Seguro es conocido el hombre, sino el Segundo no se habría quedado así tranquilo, como se quedó. ¿ Porqué? ¿Porqué?. Y la pregunta sigue preguntando, como si rebotara en la ladera pedregosa del cerro, como si el eco fuera y volviera sin descanso, hablándose a sí mismo para siempre.
¿Habrá de ser tan malo el tabaco que le deja así de seca la garganta?. Las lagartijas, único ser que habita la soledad callada, se escabullen veloces entre las patas del caballo. Hace un rato mató un hombre. Nunca había matado, robado sí, alambrado campo ajeno por encargo del turco, sí. Está brava la calor piensa, como para olvidarse. Pero se acuerda. Milagro por acá, le había gritado el Segundo, saliendo del rancho, atrás de su galgo que toreaba. A tiempo va llegando había agregado, hay un churrasco listo, abájese, deje a la sombra el alazán, amigo.
Las huellas van rumbeando hacia el pueblo, ese caserío descascarado por el viento, resecas las paredes, los pocos árboles, manchas verdes, torcidas hacia el este, obedeciendo al viento dominante. Hacia allí van, pero todavía falta. Froilán las persigue.
Ya otras veces hubo encargos del turco al Domingo, recuerda Ignacio. Como aquella vez que lo culpamos al Valentín del robo de capones en la estancia, y lo mandamos preso, para que alambre mientras tanto. Y el robo lo hicimos nosotros, con Domingo!!.
- Ya sabés Domingo, no quiero cabos sueltos.
Y las ojeras en la cara del turco se trepan a los ojos, que están oscurecidos, como de sombra, pero miran como cuchillos quietos que se clavan en los ojos de Domingo.
- Cómo usté diga patrón.
- Matalo, pero primero asegúrate que haya cumplido el encargo.
Pero los capones los carneó y los vendió él, y a mí solamente me tiró un puñado de billetes. Así será nomás la vida del pobre….
No estoy tan pobre ahora, para unos tragos tengo y vendrán bien. Después, cuando cobre lo que falta, tendré alpargatas nuevas, vi en la tienda de la mujer del turco, también bombachas batarazas, una camisa roja… un pañuelo…
Un poco se lo buscó el Segundo, por no querer transar. ¿para qué querrá el turco tanto campo?

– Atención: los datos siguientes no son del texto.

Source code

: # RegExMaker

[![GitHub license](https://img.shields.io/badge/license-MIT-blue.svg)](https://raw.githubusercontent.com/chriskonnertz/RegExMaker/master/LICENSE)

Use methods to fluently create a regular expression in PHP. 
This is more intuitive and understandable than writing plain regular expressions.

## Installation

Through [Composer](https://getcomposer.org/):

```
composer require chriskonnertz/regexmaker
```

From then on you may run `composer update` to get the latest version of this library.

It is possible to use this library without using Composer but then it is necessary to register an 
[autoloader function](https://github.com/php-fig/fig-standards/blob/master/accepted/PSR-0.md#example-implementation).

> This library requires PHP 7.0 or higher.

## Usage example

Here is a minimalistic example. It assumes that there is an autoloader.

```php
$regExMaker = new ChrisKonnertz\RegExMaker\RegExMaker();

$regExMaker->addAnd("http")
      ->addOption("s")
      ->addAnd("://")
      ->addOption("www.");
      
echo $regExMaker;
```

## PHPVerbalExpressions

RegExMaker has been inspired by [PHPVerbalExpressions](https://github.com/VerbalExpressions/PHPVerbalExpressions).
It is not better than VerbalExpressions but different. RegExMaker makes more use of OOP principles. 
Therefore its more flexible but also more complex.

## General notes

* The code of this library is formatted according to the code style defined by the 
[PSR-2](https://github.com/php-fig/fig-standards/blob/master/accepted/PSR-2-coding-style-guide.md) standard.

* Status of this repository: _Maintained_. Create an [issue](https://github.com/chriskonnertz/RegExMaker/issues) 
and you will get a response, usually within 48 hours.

Sin que él sepa por qué le vuelve lo ocurrido, pero como si fuera algo que le pasa a otro. Está él, bajando del caballo ante el convite de Segundo, con ese dolor entre los ojos, por culpa del solazo. Su alpargata. La ve ahora pateando una piedrita, que rueda cuesta abajo. Después su mano, sudada, tanteando el cabo del cuchillo, debajo de la faja,
El sol está bajando, en un par de horas se meterá detrás del Anecón. No está muy lejos, y va al tranco. Acá bajó, para abrir la tranquera, alpargata “suela e yute”…. ¿porqué?
Se ve a él mismo estirando la mano, blanda, hacia la mano de Segundo, que sonríe. Le vuelve lo ocurrido, ve entonces sus propios ojos que sin que él sepa porqué se clavan en el suelo.
Vamos, un galope, doradillo, sé que hace calor, pero hace falta.
Se da vuelta Segundo, siguiendo la dirección del dedo, la misma que enseguida será el camino del cuchillo ¿cómo que los castrones están atrás del cerro? Si están en el corral, ¿qué estás diciendo?. Se ve que no entiende, no comprende tampoco ese dolor en la espalda. Se da vuelta y los ojos se le van poniendo tristes, antes de caer allí, entre la sangre. ¿para qué querrá el turco tanto campo?
¿porqué? ¿porqué? … ya estamos cerca doradillo.
Un poco se lo buscó el segundo, si hubiera transado con el turco….
- ¿Como fue Domingo?
- Fue así patrón, lo esperé a Ignacio en el boliche seguro que allí iría a caer. Pero no, patrón, llegó Froilán, el hermano de Segundo. Tenía sangre en la ropa. Dijo que había carneado. Pidió ginebra, la tomó de un trago. Raro, no es hombre de tomar… Estaba como perdido Preguntaba ¿porqué? ¿porqué? ¿porqué?
- ¿Y que hiciste?
- Me gané afuera y lo esperé patrón. Estaba borracho cuando salió y ya era de noche. Fue fácil. Como usted dijo, no había que dejar cabos sueltos. Va a parecer un accidente.
Otra vez esas ojeras trepadas a los ojos. No le gusta a Domingo esa mirada, que por suerte se desvía ahora buscando algo en el cajón del escritorio.
- Tenés razón, Domingo, no hay que dejar cabos sueltos, ha dicho el turco, un segundo antes de apretar dos veces el gatillo.